## Brief
All that is wanted is a word-for-word copy of the line with "kafka KRaft architecture" and every line after it in the data below.

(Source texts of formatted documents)
::::

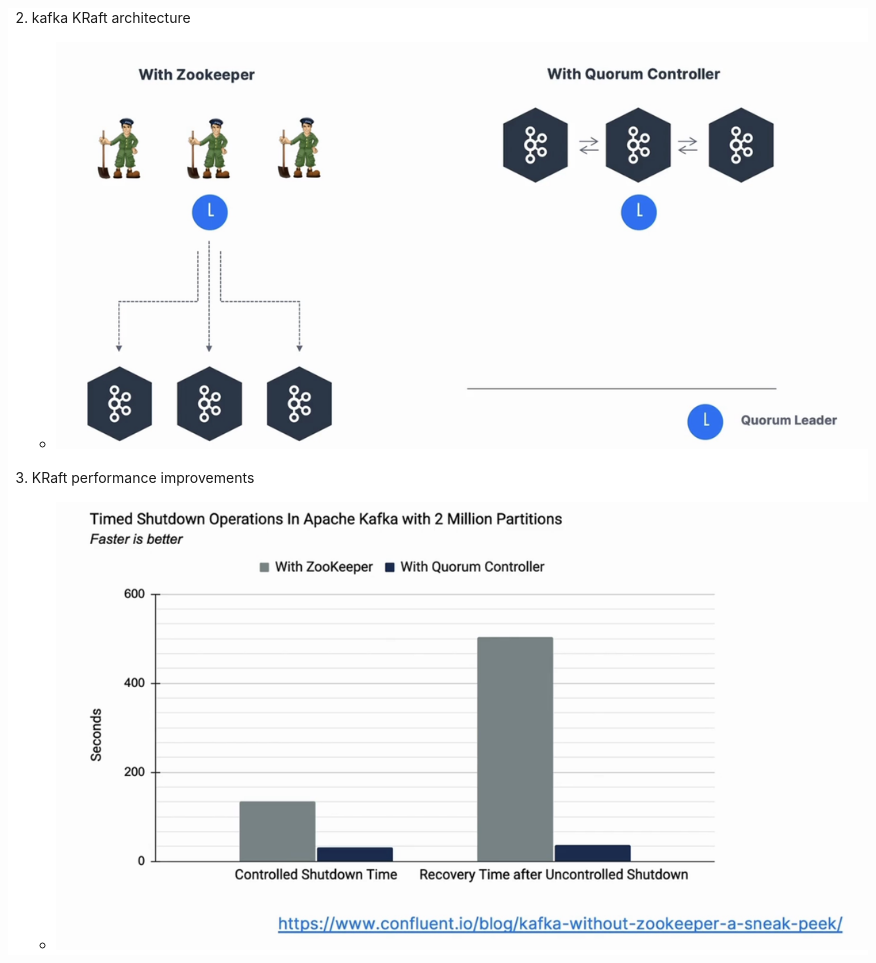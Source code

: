 2. kafka KRaft architecture
    - ![imgs](./imgs/Xnip2023-09-10_23-05-10.jpg)

3. KRaft performance improvements
    - ![imgs](./imgs/Xnip2023-09-10_23-04-40.jpg)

::::

## Completed exercise
: 2. kafka KRaft architecture
    - ![imgs](./imgs/Xnip2023-09-10_23-05-10.jpg)

3. KRaft performance improvements
    - ![imgs](./imgs/Xnip2023-09-10_23-04-40.jpg)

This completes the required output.